Keep in mind that if your possessions aren’t worth at least, say, $10,000, a company may not agree to hold your sale. And estate liquidators take a sizable chunk of the proceeds—typically about 35% to 40%, says Julie Hall, director of the American Society of Estate Liquidators. But they will also take a lot of the work off your hands. They often have connections with local, regular buyers of antiques and other items to whom they can advertise your goods (and they’ll promote your sale to the general public, too). They’ll price items and set them up in your home in a way that’s attractive and that avoids bumps and breakage as buyers pass through. And a staff present during the sale can control crowds, run the cashier stand and keep an eye out for thieves. “An estate sale is not a glorified yard sale,” says Hall. “There’s a lot of sweat equity.”

Although many antiques, carpets and furniture aren’t the draw they once were, they may have a better chance of selling from your house than from other venues because buyers can more easily visualize them in their own homes, says Orozco. Utilitarian items such as tools and kitchen supplies often appeal to buyers. If having the sale in your home isn’t realistic—say, because you’ve sold the home and are in a rush to remove the items—look for a company that will take away the goods to sell them.
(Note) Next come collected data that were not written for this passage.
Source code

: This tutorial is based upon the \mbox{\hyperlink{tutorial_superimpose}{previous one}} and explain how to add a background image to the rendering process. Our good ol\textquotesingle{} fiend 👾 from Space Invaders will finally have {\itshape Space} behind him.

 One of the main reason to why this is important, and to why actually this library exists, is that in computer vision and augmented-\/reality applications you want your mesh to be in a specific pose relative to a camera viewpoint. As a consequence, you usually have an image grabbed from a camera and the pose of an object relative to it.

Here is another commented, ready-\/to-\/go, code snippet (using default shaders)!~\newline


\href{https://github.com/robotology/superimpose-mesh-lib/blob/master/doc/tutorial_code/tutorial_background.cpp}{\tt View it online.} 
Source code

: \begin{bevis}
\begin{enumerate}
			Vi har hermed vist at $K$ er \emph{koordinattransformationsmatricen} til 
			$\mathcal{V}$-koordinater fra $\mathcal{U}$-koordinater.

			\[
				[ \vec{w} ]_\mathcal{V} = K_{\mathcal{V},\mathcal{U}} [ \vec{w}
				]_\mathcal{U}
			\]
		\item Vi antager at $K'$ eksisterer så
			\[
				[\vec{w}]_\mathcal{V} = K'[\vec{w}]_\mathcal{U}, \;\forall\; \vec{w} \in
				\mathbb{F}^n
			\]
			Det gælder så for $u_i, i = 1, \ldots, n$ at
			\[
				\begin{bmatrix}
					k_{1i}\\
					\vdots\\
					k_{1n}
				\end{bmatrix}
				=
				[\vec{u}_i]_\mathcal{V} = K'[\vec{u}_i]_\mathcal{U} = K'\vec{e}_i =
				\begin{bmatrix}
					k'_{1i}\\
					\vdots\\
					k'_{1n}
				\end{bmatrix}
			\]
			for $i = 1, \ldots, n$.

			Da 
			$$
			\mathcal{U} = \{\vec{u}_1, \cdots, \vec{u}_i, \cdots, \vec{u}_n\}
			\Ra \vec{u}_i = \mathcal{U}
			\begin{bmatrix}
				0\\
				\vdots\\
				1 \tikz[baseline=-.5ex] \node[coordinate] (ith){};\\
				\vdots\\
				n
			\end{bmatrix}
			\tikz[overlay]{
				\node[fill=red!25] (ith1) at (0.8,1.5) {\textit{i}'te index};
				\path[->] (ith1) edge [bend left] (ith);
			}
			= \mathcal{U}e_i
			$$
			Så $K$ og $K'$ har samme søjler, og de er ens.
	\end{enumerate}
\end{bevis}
You can look for an estate liquidator at www.aselonline.com and www.estatesales.net, or ask for referrals from a professional organizer or real estate agent. Select at least three companies to invite for a walk-through of your home, and ask about credentials and training (such as for appraisals) and any required licensing in your area, as well as for references.

Check with the Better Business Bureau as well as consumer review sites such as Angie’s List for a history of serious complaints. Ask whether there are additional fees beyond the standard cut, such as for advertising, cleanup or appraisal. If you have time, attend a sale to see how a liquidator runs the show. And plan not to be at home during the sale, lest you cringe at the sight of strangers rummaging through your stuff.

The auction option. The estate-sale company might send valuable unsold items to auction, especially if they’re likely to be more popular in a different region. Or you can send them to auction yourself.

Auctions come with both the potential upside of a higher price than expected and the possible downside of a disappointingly low price. Often an auction service comes to your home and takes items to a gallery to sell along with other goods. If you have enough high-value items, an auctioneer may have an off-site sale exclusively of your items or host an auction at your residence (especially if you are selling the house along with all of its contents). As with an estate sale, you’ll likely need several thousand dollars’ worth of items to justify a sale from your home.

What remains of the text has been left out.